Common drugs, rare problems and protocol free solutions.
One of the current joys of general practice, for those of us here at ND Central who have a scientific medical background, is that you are (still) allowed to practice medicine scientifically rather than by protocol.
We apologize for banging on re protocols but every staff member here is sick of NHS and local Politburo protocols increasing their workload but delivering bugger all real healthcare.
This privilege is being increasingly eroded by the actions of the Thickerazzi who feel that all humans are created equally thick, as they are all failed Einsteins, and can only do things by reading from a script usually prepared for them by those just fractionally brighter than they are.
In this way they hope to control, in a Russian Soviet style which they have not yet noticeed failed 20 years+ ago, what everyone does in medicine and bring it down to the lowest common denominator of intellect, that of your average PCT Chief Executive.
They hope that the Thick will truly inherit the Earth for they perceive that they will run it for the betterment of us all (into the ground).
A delusion is sometimes defined as a belief in the absence of reality.
Under the current policy of care in the community for the mentally ill, all those who suffer from permanent delusions of grandeur and misplaced ability are now employed by PCTs and the Department of Health and remarkably get paid, sometimes huge salaries, while they have their “treatment”.
If you think that anyone here at ND Central can rustle up a mitre joint or service a jet engine after reading a set of laminated protocols over lunch then think again.
We know we cannot.
We know that real professionals need training, knowledge, ability and skill. Some of these attributes you may acquire by birth and genetics but most of which you will acquire by education, practice and experience.

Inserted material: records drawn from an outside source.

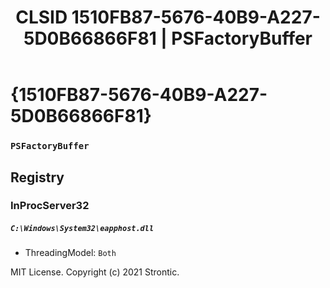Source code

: ﻿---
title: "CLSID 1510FB87-5676-40B9-A227-5D0B66866F81 | PSFactoryBuffer"
excerpt: What is COM-Object CLSID 1510FB87-5676-40B9-A227-5D0B66866F81?
---

# {1510FB87-5676-40B9-A227-5D0B66866F81}

### `PSFactoryBuffer`

## Registry


### InProcServer32

##### `C:\Windows\System32\eapphost.dll`
* ThreadingModel: `Both`

MIT License. Copyright (c) 2021 Strontic.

We, as doctors, would not like to even attempt the tasks above as we prefer to practice safe medicine not cheap laminated protocol moron medicine. We know our limitations and this is important which is why we are not joiners or jet engine technicians.
For there are old pilots, and there are bold pilots but there are no old, bold pilots in aviation and good pilots like the fact that the number of their takeoffs hopefully equals their number of landings. The reason there are no bold, old pilots in aviation is that these pilots eventually crash and burn.
Rather like politicians reforming the NHS. Nothing useful achieved, like a landing, just a huge pile of burning wreckage which they always walk away from Scot free unlike anyone flying a plane or managing a patient where you are accountable either via a death or the loss of your career.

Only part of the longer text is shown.